## Aim of the exercise
Leave out every line before the one that contains "- praca łącza radiowego - metryki, zasób GET". Please restate that line and the rest of the data word for word, through the end.

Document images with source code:
********************

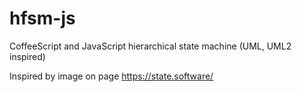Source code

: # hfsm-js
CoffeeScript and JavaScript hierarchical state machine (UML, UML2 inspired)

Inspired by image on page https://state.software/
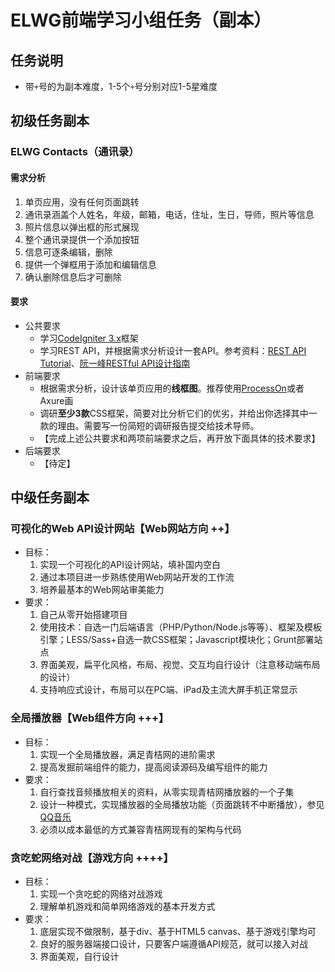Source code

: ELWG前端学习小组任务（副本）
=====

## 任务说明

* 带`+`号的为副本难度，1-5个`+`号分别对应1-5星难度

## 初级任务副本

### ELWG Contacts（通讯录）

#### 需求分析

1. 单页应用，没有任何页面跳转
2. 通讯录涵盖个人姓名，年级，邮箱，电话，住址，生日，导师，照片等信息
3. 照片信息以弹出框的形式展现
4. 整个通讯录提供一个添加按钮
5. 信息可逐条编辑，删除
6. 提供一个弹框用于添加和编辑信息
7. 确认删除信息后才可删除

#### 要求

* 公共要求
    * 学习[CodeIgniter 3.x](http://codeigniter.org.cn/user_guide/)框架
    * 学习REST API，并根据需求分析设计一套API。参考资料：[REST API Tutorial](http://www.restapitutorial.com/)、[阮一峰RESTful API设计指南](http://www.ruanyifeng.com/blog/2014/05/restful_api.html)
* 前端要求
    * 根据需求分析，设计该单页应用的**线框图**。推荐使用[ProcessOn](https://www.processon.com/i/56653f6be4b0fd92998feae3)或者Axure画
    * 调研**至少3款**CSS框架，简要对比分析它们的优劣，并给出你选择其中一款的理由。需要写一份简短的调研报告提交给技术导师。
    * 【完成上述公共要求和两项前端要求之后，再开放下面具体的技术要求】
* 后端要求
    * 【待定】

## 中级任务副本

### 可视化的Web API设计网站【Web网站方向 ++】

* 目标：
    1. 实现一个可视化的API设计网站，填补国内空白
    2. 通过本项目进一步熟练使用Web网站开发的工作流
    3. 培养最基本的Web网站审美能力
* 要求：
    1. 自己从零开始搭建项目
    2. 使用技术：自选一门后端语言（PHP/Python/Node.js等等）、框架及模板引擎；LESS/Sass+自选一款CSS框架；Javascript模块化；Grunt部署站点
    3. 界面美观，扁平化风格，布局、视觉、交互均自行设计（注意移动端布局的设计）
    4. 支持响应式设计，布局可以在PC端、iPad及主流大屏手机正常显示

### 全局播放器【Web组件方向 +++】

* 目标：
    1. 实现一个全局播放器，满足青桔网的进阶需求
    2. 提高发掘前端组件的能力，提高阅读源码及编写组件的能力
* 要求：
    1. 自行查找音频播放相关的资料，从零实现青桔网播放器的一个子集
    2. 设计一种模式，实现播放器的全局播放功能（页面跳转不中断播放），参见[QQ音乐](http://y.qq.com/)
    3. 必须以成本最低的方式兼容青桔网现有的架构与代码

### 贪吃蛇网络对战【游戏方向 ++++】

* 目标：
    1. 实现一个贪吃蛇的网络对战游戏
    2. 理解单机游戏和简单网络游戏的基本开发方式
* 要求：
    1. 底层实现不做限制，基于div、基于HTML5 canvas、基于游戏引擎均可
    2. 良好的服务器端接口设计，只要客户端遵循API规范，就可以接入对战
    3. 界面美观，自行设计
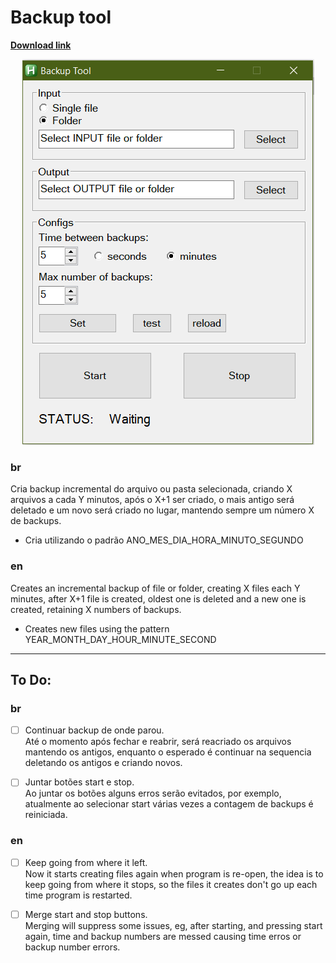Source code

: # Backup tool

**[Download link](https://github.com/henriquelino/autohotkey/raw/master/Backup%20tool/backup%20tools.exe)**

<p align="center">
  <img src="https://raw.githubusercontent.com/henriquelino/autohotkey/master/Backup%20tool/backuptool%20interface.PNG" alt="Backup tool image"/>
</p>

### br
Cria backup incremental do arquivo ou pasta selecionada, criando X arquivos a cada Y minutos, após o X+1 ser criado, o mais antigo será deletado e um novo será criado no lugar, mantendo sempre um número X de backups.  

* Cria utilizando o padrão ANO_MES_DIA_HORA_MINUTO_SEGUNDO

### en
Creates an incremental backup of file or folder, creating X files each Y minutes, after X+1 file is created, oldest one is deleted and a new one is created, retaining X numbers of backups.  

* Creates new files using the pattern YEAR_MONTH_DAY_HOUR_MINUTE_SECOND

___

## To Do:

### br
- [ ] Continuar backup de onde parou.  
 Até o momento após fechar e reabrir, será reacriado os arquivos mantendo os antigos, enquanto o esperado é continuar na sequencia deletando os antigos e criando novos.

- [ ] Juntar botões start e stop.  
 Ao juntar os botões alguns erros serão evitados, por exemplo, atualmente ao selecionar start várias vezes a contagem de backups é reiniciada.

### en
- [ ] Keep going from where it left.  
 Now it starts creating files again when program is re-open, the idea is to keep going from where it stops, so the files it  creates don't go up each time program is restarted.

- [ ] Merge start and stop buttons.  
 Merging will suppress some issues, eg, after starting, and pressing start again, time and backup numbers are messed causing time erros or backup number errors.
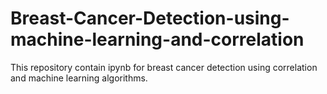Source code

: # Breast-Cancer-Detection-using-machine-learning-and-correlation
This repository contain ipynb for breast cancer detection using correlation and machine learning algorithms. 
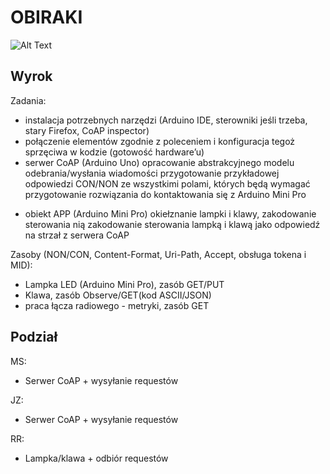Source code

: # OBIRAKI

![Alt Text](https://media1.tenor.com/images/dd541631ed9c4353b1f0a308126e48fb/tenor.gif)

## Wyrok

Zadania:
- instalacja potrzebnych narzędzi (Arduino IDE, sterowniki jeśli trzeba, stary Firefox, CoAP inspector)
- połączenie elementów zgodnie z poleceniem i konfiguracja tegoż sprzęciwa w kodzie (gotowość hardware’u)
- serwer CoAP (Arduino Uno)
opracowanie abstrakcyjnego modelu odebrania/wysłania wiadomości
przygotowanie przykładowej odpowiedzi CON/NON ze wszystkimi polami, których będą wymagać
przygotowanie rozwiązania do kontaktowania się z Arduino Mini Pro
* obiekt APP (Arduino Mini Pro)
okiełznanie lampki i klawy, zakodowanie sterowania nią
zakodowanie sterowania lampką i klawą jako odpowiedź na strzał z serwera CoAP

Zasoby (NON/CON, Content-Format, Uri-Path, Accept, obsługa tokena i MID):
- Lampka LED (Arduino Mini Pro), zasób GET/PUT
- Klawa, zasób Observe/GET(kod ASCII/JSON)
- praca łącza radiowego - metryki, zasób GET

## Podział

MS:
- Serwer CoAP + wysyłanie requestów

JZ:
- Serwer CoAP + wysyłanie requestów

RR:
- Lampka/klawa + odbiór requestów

********************

## Result of the task
- praca łącza radiowego - metryki, zasób GET

## Podział

MS:
- Serwer CoAP + wysyłanie requestów

JZ:
- Serwer CoAP + wysyłanie requestów

RR:
- Lampka/klawa + odbiór requestów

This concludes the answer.